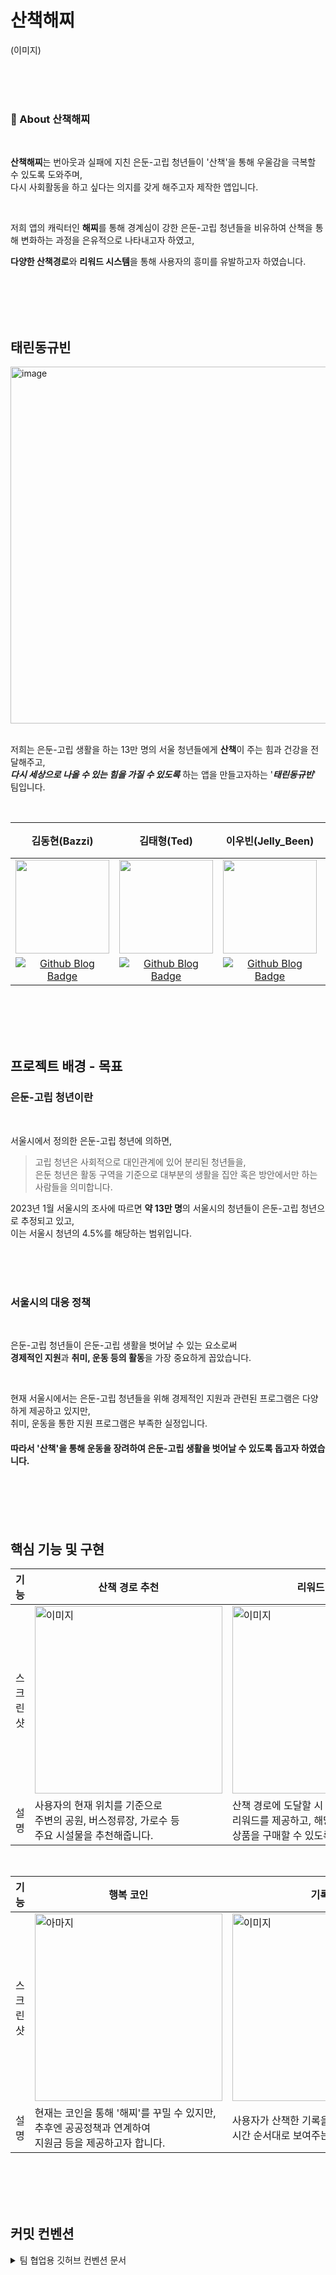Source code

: # 산책해찌 

(이미지)

<br>
<br>
<br>

### 🦔 About 산책해찌

<br>

**산책해찌**는 번아웃과 실패에 지친 은둔-고립 청년들이 '산책'을 통해 우울감을 극복할 수 있도록 도와주며, <br>
다시 사회활동을 하고 싶다는 의지를 갖게 해주고자 제작한 앱입니다.

<br>

저희 앱의 캐릭터인 **해찌**를 통해 경계심이 강한 은둔-고립 청년들을 비유하여 산책을 통해 변화하는 과정을 은유적으로 나타내고자 하였고, 

**다양한 산책경로**와 **리워드 시스템**을 통해 사용자의 흥미를 유발하고자 하였습니다. 

<br>
<br>
<br>
<br>

## 태린동규빈

<img width="571" alt="image" src="https://github.com/DeveloperAcademy-POSTECH/MC2-morning-Team12-DreamLog/assets/104834390/43aedc11-4e2d-4cdd-b238-a287e1e293fe">

<br>
<br>

저희는 은둔-고립 생활을 하는 13만 명의 서울 청년들에게 **산책**이 주는 힘과 건강을 전달해주고,<br>
***다시 세상으로 나올 수 있는 힘을 가질 수 있도록*** 하는 앱을 만들고자하는 '***태린동규빈***' 팀입니다.

<br>


|김동현(Bazzi)|김태형(Ted)|이우빈(Jelly_Been)|안수린(Rin)|정승균(규니 스펠링 뭐임요 ㅋㅋ;;)|
|:---:|:---:|:---:|:---:|:---:|
|<img alt="" src="https://github.com/DeveloperAcademy-POSTECH/MC2-morning-Team12-DreamLog/assets/59696697/b3c7fd61-2f75-4df4-afc9-e9bfaaf85c23" width="150">|<img alt="" src="https://github.com/DeveloperAcademy-POSTECH/MC2-morning-Team12-DreamLog/assets/59696697/188a6cfd-203e-4d62-9805-d3e4fb08e73d" width="150">|<img alt="" src="https://github.com/DeveloperAcademy-POSTECH/MC2-morning-Team12-DreamLog/assets/59696697/2a186821-5e3b-4f17-8dee-be16065a8783" width="150">|<img alt="" src="https://github.com/DeveloperAcademy-POSTECH/MC2-morning-Team12-DreamLog/assets/59696697/7e916d98-b09e-43d7-bec1-e12b159db9f6" width="150">|<img alt="" src="https://github.com/DeveloperAcademy-POSTECH/MC2-morning-Team12-DreamLog/assets/59696697/188a6cfd-203e-4d62-9805-d3e4fb08e73d" width="150">
|[<img src="https://img.shields.io/badge/Github-black?style=for-the-badge&logo=github&logoColor=white" alt="Github Blog Badge"/>](https://github.com/moonkey48)|[<img src="https://img.shields.io/badge/Github-black?style=for-the-badge&logo=github&logoColor=white" alt="Github Blog Badge"/>](https://github.com/Taerogrammer)|[<img src="https://img.shields.io/badge/Github-black?style=for-the-badge&logo=github&logoColor=white" alt="Github Blog Badge"/>](https://github.com/KLJH1025)|[<img src="https://img.shields.io/badge/Github-black?style=for-the-badge&logo=github&logoColor=white" alt="Github Blog Badge"/>](https://github.com/ChrisP-00)|[<img src="https://img.shields.io/badge/Github-black?style=for-the-badge&logo=github&logoColor=white" alt="Github Blog Badge"/>](https://github.com/Taerogrammer)|

<br>
<br>
<br>
<br>

## 프로젝트 배경 - 목표

### 은둔-고립 청년이란 

<br>

서울시에서 정의한 은둔-고립 청년에 의하면,
> 고립 청년은 사회적으로 대인관계에 있어 분리된 청년들을, <br> 은둔 청년은 활동 구역을 기준으로 대부분의 생활을 집안 혹은 방안에서만 하는 사람들을 의미합니다.

2023년 1월 서울시의 조사에 따르면 **약 13만 명**의 서울시의 청년들이 은둔-고립 청년으로 추정되고 있고, <br>
이는 서울시 청년의 4.5%를 해당하는 범위입니다.

<br>
<br>
<br>

### 서울시의 대응 정책 

<br>

은둔-고립 청년들이 은둔-고립 생활을 벗어날 수 있는 요소로써 <br> 
**경제적인 지원**과 **취미, 운동 등의 활동**을 가장 중요하게 꼽았습니다.

<br>

현재 서울시에서는 은둔-고립 청년들을 위해 경제적인 지원과 관련된 프로그램은 다양하게 제공하고 있지만, <br>
취미, 운동을 통한 지원 프로그램은 부족한 실정입니다. 

#### 따라서 '산책'을 통해 운동을 장려하여 은둔-고립 생활을 벗어날 수 있도록 돕고자 하였습니다.

<br>
<br>
<br>
<br>

## 핵심 기능 및 구현

|기능|산책 경로 추천|리워드 시스템|
|---|------|---|
|스크린샷|<img src="https://github.com/2023SST-InToTheSeoul/in-to-the-Seoul/assets/104834390/36b67041-f57e-478c-b82a-5268e27c4746" alt="이미지" width="300">|<img src="https://github.com/2023SST-InToTheSeoul/in-to-the-Seoul/assets/104834390/312682dc-835f-4f64-b3b8-e905f619b33f" alt="이미지" width="300">|
|설명|사용자의 현재 위치를 기준으로<br>주변의 공원, 버스정류장, 가로수 등 <br>주요 시설물을 추천해줍니다.|산책 경로에 도달할 시 <br>리워드를 제공하고, 해당 리워드를 통해 <br>상품을 구매할 수 있도록 하였습니다.|










<br>

|기능|행복 코인|기록 뷰|
|---|------|---|
|스크린샷|<img src="https://github.com/2023SST-InToTheSeoul/in-to-the-Seoul/assets/104834390/7a1a9c2c-9b1a-40fc-a6bc-bd357fc2379c" alt="아마지" width="300">|<img src="https://github.com/2023SST-InToTheSeoul/in-to-the-Seoul/assets/104834390/f0c12a39-95a2-4c2a-a58d-df76c8d6cc28" alt="이미지" width="300">|
|설명|현재는 코인을 통해 '해찌'를 꾸밀 수 있지만,<br> 추후엔 공공정책과 연계하여 <br>지원금 등을 제공하고자 합니다.|사용자가 산책한 기록을 <br>시간 순서대로 보여주는 뷰입니다.|



<br>
<br>
<br>
<br>

## **커밋 컨벤션**
  
<details>
<summary>팀 협업용 깃허브 컨벤션 문서 </summary>
<div markdown="1">

## 📝 코드 컨벤션
1. **Class / Struct** 정의
    - Class / Struct의 정의는 UpperCamelCase를 사용합니다.
    ```swift
    class FindIdViewModel: ObservableObject { ... }
    struct FindIdModel: Codable { ... }
    ```
2. **변수 및 함수**정의
    - 변수와 함수의 정의는 lowerCamelCase를 사용합니다.
    ```swift
    func getFacilities(userUUID: String) { ... }
    var facilityName: String = ""
    ```
3. **주석**활용
    - View는 **// - MARK :** 주석을 통해 영역을 구분합니다.

## 📌 Git Guide
> Issue -> 브랜치 생성 -> Pull 받은 후 작업 -> Commit -> Pull -> Push -> PR -> Merge

0. 새로운 작업 진행 전, Pull 하고 진행.
1. Issue는 기능 단위로 생성.
2. Issue에 관한 Commit과 Push는 본인 브랜치로 진행.
3. PR은 모든 작업 완료 후 보내기.

> 브랜치명 예제 (ex.이슈번호 10)

- 브랜치는 각 `feat/이슈번호-큰기능명/세부기능명`으로 생성합니다.
- ex. feat/#10-MapView/UI

<br>

> 커밋 컨벤션
```
[CHORE] 코드 수정, 내부 파일 수정, 주석
[FEAT] 새로운 기능 구현
[ADD] Feat 이외의 부수적인 코드 추가, 라이브러리 추가, 새로운 파일 생성 시, 에셋 추가
[FIX] 버그, 오류 해결
[DEL] 쓸모없는 코드 삭제
[DOCS] README나 WIKI 등의 문서 개정
[MOVE] 프로젝트 내 파일이나 코드의 이동
[RENAME] 파일 이름 변경이 있을 때 사용합니다
[REFACTOR] 전면 수정이 있을 때 사용합니다
[INIT] 프로젝트 생성
```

• • • • •

**Task to complete**
Determine the number of lines in the data that include the string "태린동규빈". Only that number belongs in the answer.

**Problem solution**
2